INSTRUCTIONS TO FOLLOW: Check each line of the data, and copy those where "interface" appears.

DATASET EXCERPTS:
- - - - -

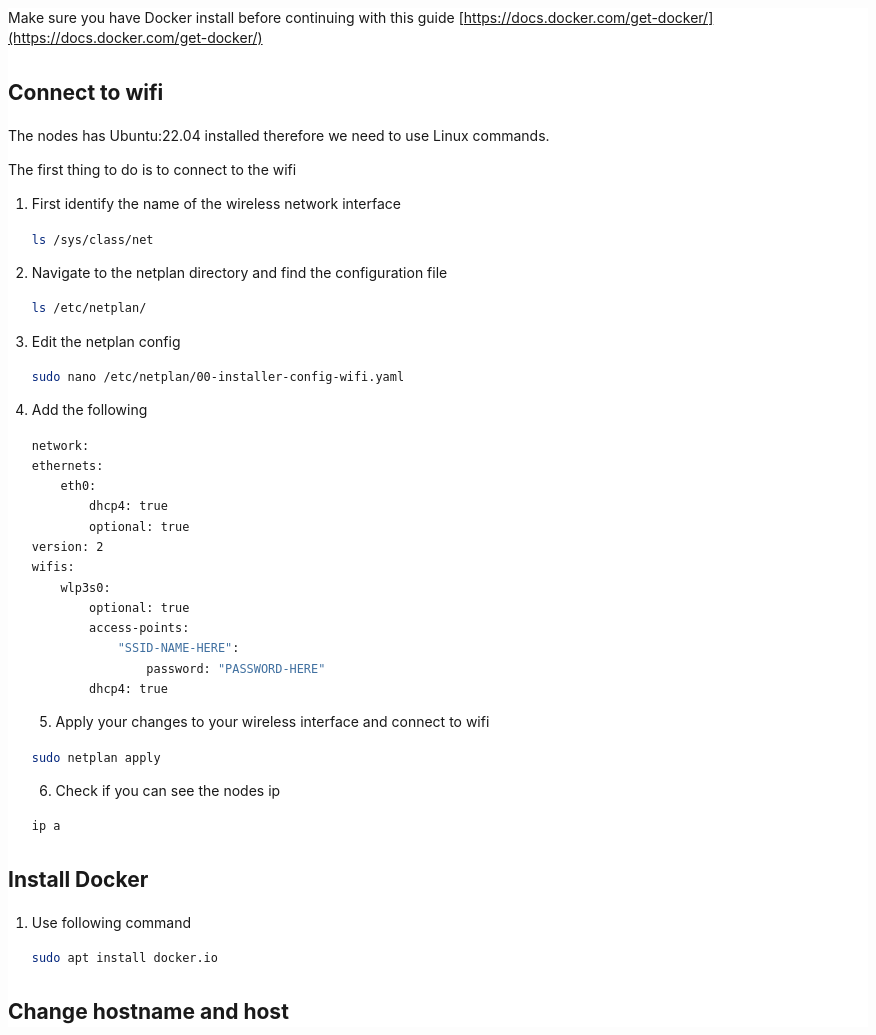 Make sure you have Docker install before continuing with this guide
[https://docs.docker.com/get-docker/](https://docs.docker.com/get-docker/)

## Connect to wifi

The nodes has Ubuntu:22.04 installed therefore we need to use Linux commands.

The first thing to do is to connect to the wifi

1. First identify the name of the wireless network interface
    ```sh
    ls /sys/class/net
    ```
2. Navigate to the netplan directory and find the configuration file
    ```sh
    ls /etc/netplan/
    ```
3. Edit the netplan config
    ```sh
    sudo nano /etc/netplan/00-installer-config-wifi.yaml
    ```
4. Add the following
    ```sh
    network:
    ethernets:
        eth0:
            dhcp4: true
            optional: true
    version: 2
    wifis:
        wlp3s0:
            optional: true
            access-points:
                "SSID-NAME-HERE":
                    password: "PASSWORD-HERE"
            dhcp4: true
    ```
    5. Apply your changes to your wireless interface and connect to wifi
    ```sh
    sudo netplan apply
    ```
    6. Check if you can see the nodes ip
    ```sh
    ip a
    ```

## Install Docker

1. Use following command
    ```sh
    sudo apt install docker.io
    ```
## Change hostname and host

- - - - -

WORKED SOLUTION:
1. First identify the name of the wireless network interface
    5. Apply your changes to your wireless interface and connect to wifi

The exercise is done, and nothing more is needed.